Piano Concerto No. 2 was written at a turning point in Rachmaninoff’s career. Three years before writing the piece, in 1897, the composer went through a severe depressive episode following the resounding failure of his first symphony in Saint Petersburg. Willing to do anything to overcome it, he consulted Nikolai Dahl, a neurologist and music lover, who used hypnotherapy to encourage him to move past his writer’s block.
“You will begin to write a concerto. You will work with great facility. The concerto will be of excellent quality.” These are the phrases the doctor repeated to his patient during their hypnotherapy sessions, which helped Rachmaninoff put pen back to paper. He found a new lust for life—and composing—entering into a period of great creativity. He went on to write the Sonata for Cello and Piano in G Minor, Spring and 12 Romances for voice and piano. And of course, his second piano concerto, dedicated to Dr. Nikolai Dahl, for getting him out of his slump.
A piano virtuoso, Rachmaninoff was known for his dexterity and large hand span—which could extend an octave and a half—and he performed some of his own piano compositions. We can hear the extent of his talent thanks to a few precious recordings, including one of his second concerto from 1929.

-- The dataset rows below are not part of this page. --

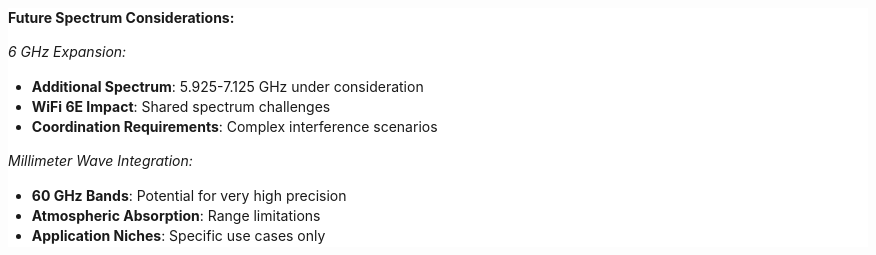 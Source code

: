 **Future Spectrum Considerations:**

*6 GHz Expansion:*
- **Additional Spectrum**: 5.925-7.125 GHz under consideration
- **WiFi 6E Impact**: Shared spectrum challenges
- **Coordination Requirements**: Complex interference scenarios

*Millimeter Wave Integration:*
- **60 GHz Bands**: Potential for very high precision
- **Atmospheric Absorption**: Range limitations
- **Application Niches**: Specific use cases only

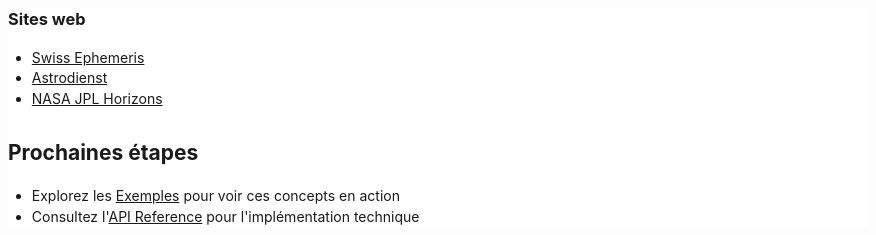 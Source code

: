 ### Sites web

- [Swiss Ephemeris](https://www.astro.com/swisseph/)
- [Astrodienst](https://www.astro.com/)
- [NASA JPL Horizons](https://ssd.jpl.nasa.gov/horizons/)

## Prochaines étapes

- Explorez les [Exemples](examples.md) pour voir ces concepts en action
- Consultez l'[API Reference](api.md) pour l'implémentation technique
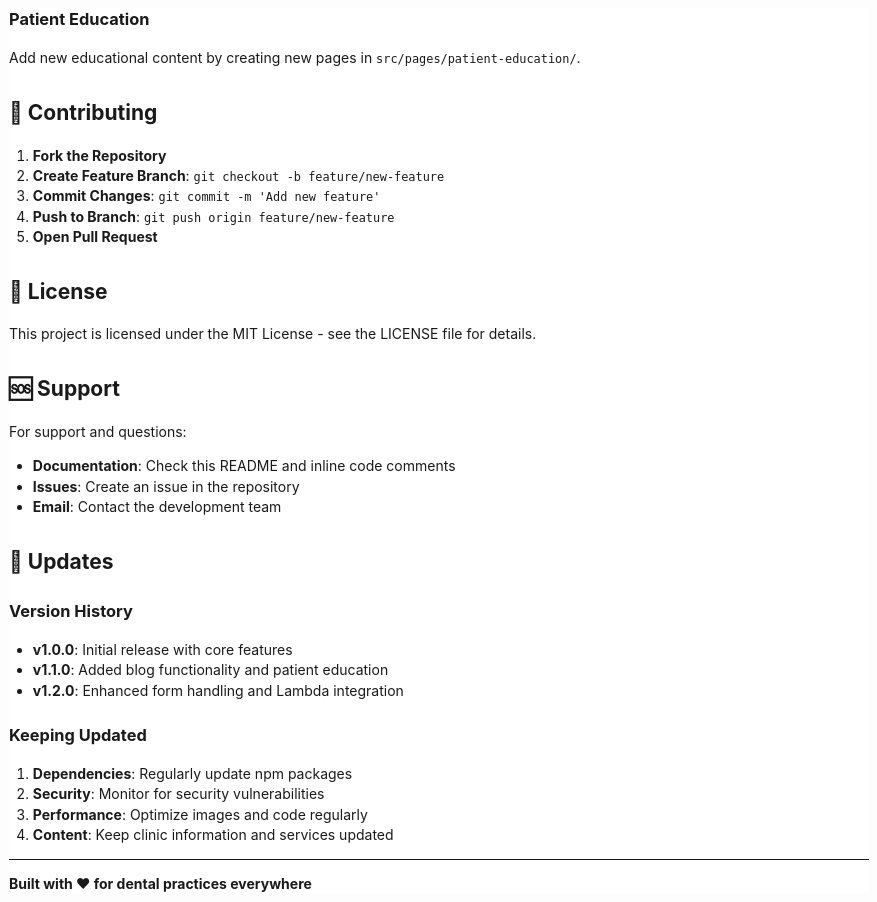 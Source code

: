 ### Patient Education

Add new educational content by creating new pages in `src/pages/patient-education/`.

## 🤝 Contributing

1. **Fork the Repository**
2. **Create Feature Branch**: `git checkout -b feature/new-feature`
3. **Commit Changes**: `git commit -m 'Add new feature'`
4. **Push to Branch**: `git push origin feature/new-feature`
5. **Open Pull Request**

## 📄 License

This project is licensed under the MIT License - see the LICENSE file for details.

## 🆘 Support

For support and questions:

- **Documentation**: Check this README and inline code comments
- **Issues**: Create an issue in the repository
- **Email**: Contact the development team

## 🔄 Updates

### Version History

- **v1.0.0**: Initial release with core features
- **v1.1.0**: Added blog functionality and patient education
- **v1.2.0**: Enhanced form handling and Lambda integration

### Keeping Updated

1. **Dependencies**: Regularly update npm packages
2. **Security**: Monitor for security vulnerabilities
3. **Performance**: Optimize images and code regularly
4. **Content**: Keep clinic information and services updated

---

**Built with ❤️ for dental practices everywhere**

At the 1901 premiere, Rachmaninoff made light work of his technically demanding score, dazzling the public with his performance. The concerto then went on to tour Europe, most often conducted by the composer’s cousin, Alexander Siloti, who helped Rachmaninoff financially while he completed the composition. As the piece was met with success across the Atlantic, the composer’s financial difficulties were at last behind him. During his 1909–1910 tour, Rachmaninoff performed his concerto many times, including 10 times with the Boston Symphony Orchestra alone!